Guided Transfer Learning for Discrete Diffusion Models
This work addresses a practical problem for researchers and practitioners using discrete diffusion models in data-scarce scenarios, offering a novel transfer learning approach that is incremental in adapting continuous DM techniques to discrete domains.
The paper tackles the challenge of applying discrete diffusion models (DMs) in small-data regimes by introducing Guided Transfer Learning (GTL), a method that adapts pretrained DMs to target distributions without modifying the denoiser and reduces computational cost to linear scaling in vocabulary size, enabling longer sequence generation. Results show GTL is increasingly effective as target data shrinks, outperforming weight fine-tuning in such cases, but it fails when source and target distributions overlap poorly.
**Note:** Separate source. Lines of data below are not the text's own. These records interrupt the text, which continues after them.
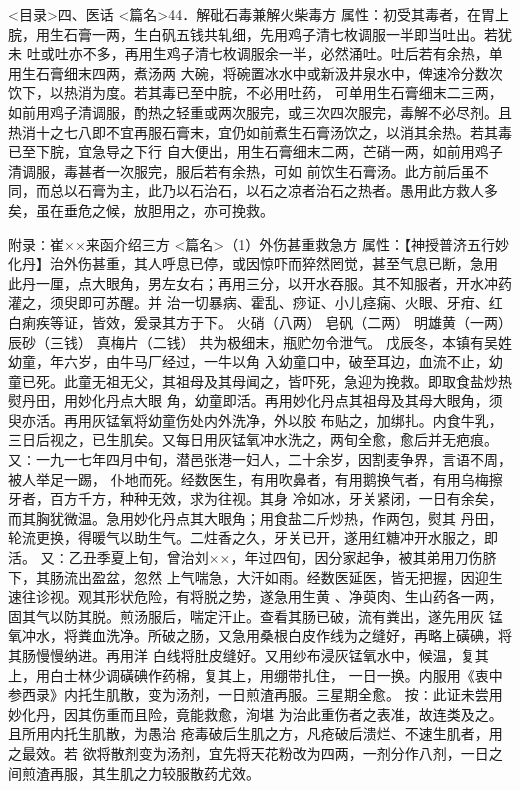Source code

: \documentclass[a4paper,12pt,UTF8,twoside]{ctexbook}
\begin{document}
<目录>四、医话
<篇名>44．解砒石毒兼解火柴毒方
属性：初受其毒者，在胃上脘，用生石膏一两，生白矾五钱共轧细，先用鸡子清七枚调服一半即当吐出。若犹未 
吐或吐亦不多，再用生鸡子清七枚调服余一半，必然涌吐。吐后若有余热，单用生石膏细末四两，煮汤两 
大碗，将碗置冰水中或新汲井泉水中，俾速冷分数次饮下，以热消为度。若其毒已至中脘，不必用吐药， 
可单用生石膏细末二三两，如前用鸡子清调服，酌热之轻重或两次服完，或三次四次服完，毒解不必尽剂。且 
热消十之七八即不宜再服石膏末，宜仍如前煮生石膏汤饮之，以消其余热。若其毒已至下脘，宜急导之下行 
自大便出，用生石膏细末二两，芒硝一两，如前用鸡子清调服，毒甚者一次服完，服后若有余热，可如 
前饮生石膏汤。此方前后虽不同，而总以石膏为主，此乃以石治石，以石之凉者治石之热者。愚用此方救人多 
矣，虽在垂危之候，放胆用之，亦可挽救。 

附录∶崔××来函介绍三方
<篇名>（1）外伤甚重救急方
属性：【神授普济五行妙化丹】治外伤甚重，其人呼息已停，或因惊吓而猝然罔觉，甚至气息已断，急用 
此丹一厘，点大眼角，男左女右；再用三分，以开水吞服。其不知服者，开水冲药灌之，须臾即可苏醒。并 
治一切暴病、霍乱、痧证、小儿痉痫、火眼、牙疳、红白痢疾等证，皆效，爰录其方于下。 
火硝（八两） 皂矾（二两） 明雄黄（一两） 辰砂（三钱） 真梅片（二钱） 
共为极细末，瓶贮勿令泄气。 
戊辰冬，本镇有吴姓幼童，年六岁，由牛马厂经过，一牛以角 入幼童口中，破至耳边，血流不止，幼 
童已死。此童无祖无父，其祖母及其母闻之，皆吓死，急迎为挽救。即取食盐炒热熨丹田，用妙化丹点大眼 
角，幼童即活。再用妙化丹点其祖母及其母大眼角，须臾亦活。再用灰锰氧将幼童伤处内外洗净，外以胶 
布贴之，加绑扎。内食牛乳，三日后视之，已生肌矣。又每日用灰锰氧冲水洗之，两旬全愈，愈后并无疤痕。 
又∶一九一七年四月中旬，潜邑张港一妇人，二十余岁，因割麦争界，言语不周，被人举足一踢， 
仆地而死。经数医生，有用吹鼻者，有用鹅换气者，有用乌梅擦牙者，百方千方，种种无效，求为往视。其身 
冷如冰，牙关紧闭，一日有余矣，而其胸犹微温。急用妙化丹点其大眼角；用食盐二斤炒热，作两包，熨其 
丹田，轮流更换，得暖气以助生气。二炷香之久，牙关已开，遂用红糖冲开水服之，即活。 
又∶乙丑季夏上旬，曾治刘××，年过四旬，因分家起争，被其弟用刀伤脐下，其肠流出盈盆，忽然 
上气喘急，大汗如雨。经数医延医，皆无把握，因迎生速往诊视。观其形状危险，有将脱之势，遂急用生黄 
、净萸肉、生山药各一两，固其气以防其脱。煎汤服后，喘定汗止。查看其肠已破，流有粪出，遂先用灰 
锰氧冲水，将粪血洗净。所破之肠，又急用桑根白皮作线为之缝好，再略上磺碘，将其肠慢慢纳进。再用洋 
白线将肚皮缝好。又用纱布浸灰锰氧水中，候温，复其上，用白士林少调磺碘作药棉，复其上，用绷带扎住， 
一日一换。内服用《衷中参西录》内托生肌散，变为汤剂，一日煎渣再服。三星期全愈。 
按∶此证未尝用妙化丹，因其伤重而且险，竟能救愈，洵堪 
为治此重伤者之表准，故连类及之。且所用内托生肌散，为愚治 
疮毒破后生肌之方，凡疮破后溃烂、不速生肌者，用之最效。若 
欲将散剂变为汤剂，宜先将天花粉改为四两，一剂分作八剂，一日之间煎渣再服，其生肌之力较服散药尤效。 
\end{document}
Discrete diffusion models (DMs) have achieved strong performance in language and other discrete domains, offering a compelling alternative to autoregressive modeling. Yet this performance typically depends on large training datasets, challenging the performance of DMs in small-data regimes -- common under real-world constraints. Aimed at this challenge, recent work in continuous DMs suggests that transfer learning via classifier ratio-based guidance can adapt a pretrained DM to a related target distribution, often outperforming alternatives such as full-weight fine-tuning on the target data. By contrast, transfer learning for discrete DMs remains unexplored. We address this gap by exploring practical analogues of ratio-based transfer learning for discrete DMs. Our theoretical analysis shows that a direct extension of existing ratio-based guidance is computationally prohibitive, scaling with vocabulary size. To overcome this limitation, we introduce a scheduling mechanism that yields a practical algorithm, Guided Transfer Learning for discrete diffusion models (GTL). GTL enables sampling from a target distribution without modifying the pretrained denoiser and reduces the cost to linear scaling in vocabulary size, which in turn supports longer sequence generation. We evaluate GTL on sequential data, including synthetic Markov chains and language modeling tasks, and provide a detailed empirical analysis of its behavior. The results highlight a clear trade-off: when target datasets are large, weight fine-tuning is often preferable, whereas GTL becomes increasingly effective as target data shrinks. Finally, we experimentally demonstrate a key failure mode of GTL: when the source and target distributions overlap poorly, the ratio-based classifier required for guidance becomes unreliable, limiting transfer performance.